# Exercise objective:
Copy all of the data that follows without altering a word.

Data supplied Block Start

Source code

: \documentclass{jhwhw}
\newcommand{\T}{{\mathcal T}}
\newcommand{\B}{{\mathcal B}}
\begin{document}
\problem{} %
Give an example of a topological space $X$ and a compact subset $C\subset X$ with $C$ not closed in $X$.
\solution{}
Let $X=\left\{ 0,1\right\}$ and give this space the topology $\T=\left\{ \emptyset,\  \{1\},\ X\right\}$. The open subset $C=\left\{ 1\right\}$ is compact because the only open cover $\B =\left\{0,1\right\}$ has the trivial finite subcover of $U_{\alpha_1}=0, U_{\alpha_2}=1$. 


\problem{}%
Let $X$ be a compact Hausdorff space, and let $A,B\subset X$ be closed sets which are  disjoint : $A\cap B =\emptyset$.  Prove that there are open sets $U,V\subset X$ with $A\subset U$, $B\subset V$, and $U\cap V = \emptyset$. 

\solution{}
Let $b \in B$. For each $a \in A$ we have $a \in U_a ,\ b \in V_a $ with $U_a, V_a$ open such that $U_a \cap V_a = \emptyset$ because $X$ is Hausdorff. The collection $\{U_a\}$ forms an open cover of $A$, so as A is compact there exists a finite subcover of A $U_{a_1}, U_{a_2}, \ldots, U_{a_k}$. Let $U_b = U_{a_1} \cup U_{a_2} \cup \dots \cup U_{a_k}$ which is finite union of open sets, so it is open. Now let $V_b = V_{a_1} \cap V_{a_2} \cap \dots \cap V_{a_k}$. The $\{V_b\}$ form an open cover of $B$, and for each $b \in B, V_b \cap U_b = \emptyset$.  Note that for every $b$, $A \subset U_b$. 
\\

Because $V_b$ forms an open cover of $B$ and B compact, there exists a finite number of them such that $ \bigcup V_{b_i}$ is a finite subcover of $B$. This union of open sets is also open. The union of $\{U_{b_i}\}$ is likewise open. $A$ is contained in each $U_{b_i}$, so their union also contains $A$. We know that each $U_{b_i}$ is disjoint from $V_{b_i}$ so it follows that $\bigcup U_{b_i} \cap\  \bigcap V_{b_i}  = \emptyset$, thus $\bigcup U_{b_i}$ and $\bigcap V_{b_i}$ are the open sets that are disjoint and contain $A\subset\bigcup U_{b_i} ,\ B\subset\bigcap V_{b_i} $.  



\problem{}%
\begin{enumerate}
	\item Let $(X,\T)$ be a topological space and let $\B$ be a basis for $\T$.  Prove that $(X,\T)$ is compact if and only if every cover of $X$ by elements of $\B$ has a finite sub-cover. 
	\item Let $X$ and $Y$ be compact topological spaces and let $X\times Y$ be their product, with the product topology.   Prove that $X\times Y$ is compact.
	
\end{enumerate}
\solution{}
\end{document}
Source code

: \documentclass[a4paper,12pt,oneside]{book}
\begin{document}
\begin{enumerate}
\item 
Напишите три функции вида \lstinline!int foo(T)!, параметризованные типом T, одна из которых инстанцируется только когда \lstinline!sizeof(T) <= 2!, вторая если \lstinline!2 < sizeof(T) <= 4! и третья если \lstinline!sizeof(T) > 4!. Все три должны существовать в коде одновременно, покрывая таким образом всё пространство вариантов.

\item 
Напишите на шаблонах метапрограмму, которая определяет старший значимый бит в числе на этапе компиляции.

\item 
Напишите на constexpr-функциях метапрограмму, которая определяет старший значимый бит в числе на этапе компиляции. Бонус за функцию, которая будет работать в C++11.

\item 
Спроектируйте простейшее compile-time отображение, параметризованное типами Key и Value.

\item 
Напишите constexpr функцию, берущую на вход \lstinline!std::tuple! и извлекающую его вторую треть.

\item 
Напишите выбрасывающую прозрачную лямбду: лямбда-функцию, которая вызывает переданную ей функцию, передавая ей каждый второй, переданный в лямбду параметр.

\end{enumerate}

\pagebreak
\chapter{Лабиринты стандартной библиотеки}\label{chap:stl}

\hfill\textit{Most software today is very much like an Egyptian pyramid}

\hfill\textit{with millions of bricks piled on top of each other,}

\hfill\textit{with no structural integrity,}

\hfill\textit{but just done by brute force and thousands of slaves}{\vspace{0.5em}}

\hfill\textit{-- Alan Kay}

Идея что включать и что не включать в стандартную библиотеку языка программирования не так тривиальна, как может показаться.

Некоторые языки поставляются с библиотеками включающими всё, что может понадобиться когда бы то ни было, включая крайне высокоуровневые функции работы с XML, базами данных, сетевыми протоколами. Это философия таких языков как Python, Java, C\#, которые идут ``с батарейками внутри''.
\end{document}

Data supplied Block End

# Result:
Source code

: \documentclass{jhwhw}
\newcommand{\T}{{\mathcal T}}
\newcommand{\B}{{\mathcal B}}
\begin{document}
\problem{} %
Give an example of a topological space $X$ and a compact subset $C\subset X$ with $C$ not closed in $X$.
\solution{}
Let $X=\left\{ 0,1\right\}$ and give this space the topology $\T=\left\{ \emptyset,\  \{1\},\ X\right\}$. The open subset $C=\left\{ 1\right\}$ is compact because the only open cover $\B =\left\{0,1\right\}$ has the trivial finite subcover of $U_{\alpha_1}=0, U_{\alpha_2}=1$. 


\problem{}%
Let $X$ be a compact Hausdorff space, and let $A,B\subset X$ be closed sets which are  disjoint : $A\cap B =\emptyset$.  Prove that there are open sets $U,V\subset X$ with $A\subset U$, $B\subset V$, and $U\cap V = \emptyset$. 

\solution{}
Let $b \in B$. For each $a \in A$ we have $a \in U_a ,\ b \in V_a $ with $U_a, V_a$ open such that $U_a \cap V_a = \emptyset$ because $X$ is Hausdorff. The collection $\{U_a\}$ forms an open cover of $A$, so as A is compact there exists a finite subcover of A $U_{a_1}, U_{a_2}, \ldots, U_{a_k}$. Let $U_b = U_{a_1} \cup U_{a_2} \cup \dots \cup U_{a_k}$ which is finite union of open sets, so it is open. Now let $V_b = V_{a_1} \cap V_{a_2} \cap \dots \cap V_{a_k}$. The $\{V_b\}$ form an open cover of $B$, and for each $b \in B, V_b \cap U_b = \emptyset$.  Note that for every $b$, $A \subset U_b$. 
\\

Because $V_b$ forms an open cover of $B$ and B compact, there exists a finite number of them such that $ \bigcup V_{b_i}$ is a finite subcover of $B$. This union of open sets is also open. The union of $\{U_{b_i}\}$ is likewise open. $A$ is contained in each $U_{b_i}$, so their union also contains $A$. We know that each $U_{b_i}$ is disjoint from $V_{b_i}$ so it follows that $\bigcup U_{b_i} \cap\  \bigcap V_{b_i}  = \emptyset$, thus $\bigcup U_{b_i}$ and $\bigcap V_{b_i}$ are the open sets that are disjoint and contain $A\subset\bigcup U_{b_i} ,\ B\subset\bigcap V_{b_i} $.  



\problem{}%
\begin{enumerate}
	\item Let $(X,\T)$ be a topological space and let $\B$ be a basis for $\T$.  Prove that $(X,\T)$ is compact if and only if every cover of $X$ by elements of $\B$ has a finite sub-cover. 
	\item Let $X$ and $Y$ be compact topological spaces and let $X\times Y$ be their product, with the product topology.   Prove that $X\times Y$ is compact.
	
\end{enumerate}
\solution{}
\end{document}
Source code

: \documentclass[a4paper,12pt,oneside]{book}
\begin{document}
\begin{enumerate}
\item 
Напишите три функции вида \lstinline!int foo(T)!, параметризованные типом T, одна из которых инстанцируется только когда \lstinline!sizeof(T) <= 2!, вторая если \lstinline!2 < sizeof(T) <= 4! и третья если \lstinline!sizeof(T) > 4!. Все три должны существовать в коде одновременно, покрывая таким образом всё пространство вариантов.

\item 
Напишите на шаблонах метапрограмму, которая определяет старший значимый бит в числе на этапе компиляции.

\item 
Напишите на constexpr-функциях метапрограмму, которая определяет старший значимый бит в числе на этапе компиляции. Бонус за функцию, которая будет работать в C++11.

\item 
Спроектируйте простейшее compile-time отображение, параметризованное типами Key и Value.

\item 
Напишите constexpr функцию, берущую на вход \lstinline!std::tuple! и извлекающую его вторую треть.

\item 
Напишите выбрасывающую прозрачную лямбду: лямбда-функцию, которая вызывает переданную ей функцию, передавая ей каждый второй, переданный в лямбду параметр.

\end{enumerate}

\pagebreak
\chapter{Лабиринты стандартной библиотеки}\label{chap:stl}

\hfill\textit{Most software today is very much like an Egyptian pyramid}

\hfill\textit{with millions of bricks piled on top of each other,}

\hfill\textit{with no structural integrity,}

\hfill\textit{but just done by brute force and thousands of slaves}{\vspace{0.5em}}

\hfill\textit{-- Alan Kay}

Идея что включать и что не включать в стандартную библиотеку языка программирования не так тривиальна, как может показаться.

Некоторые языки поставляются с библиотеками включающими всё, что может понадобиться когда бы то ни было, включая крайне высокоуровневые функции работы с XML, базами данных, сетевыми протоколами. Это философия таких языков как Python, Java, C\#, которые идут ``с батарейками внутри''.
\end{document}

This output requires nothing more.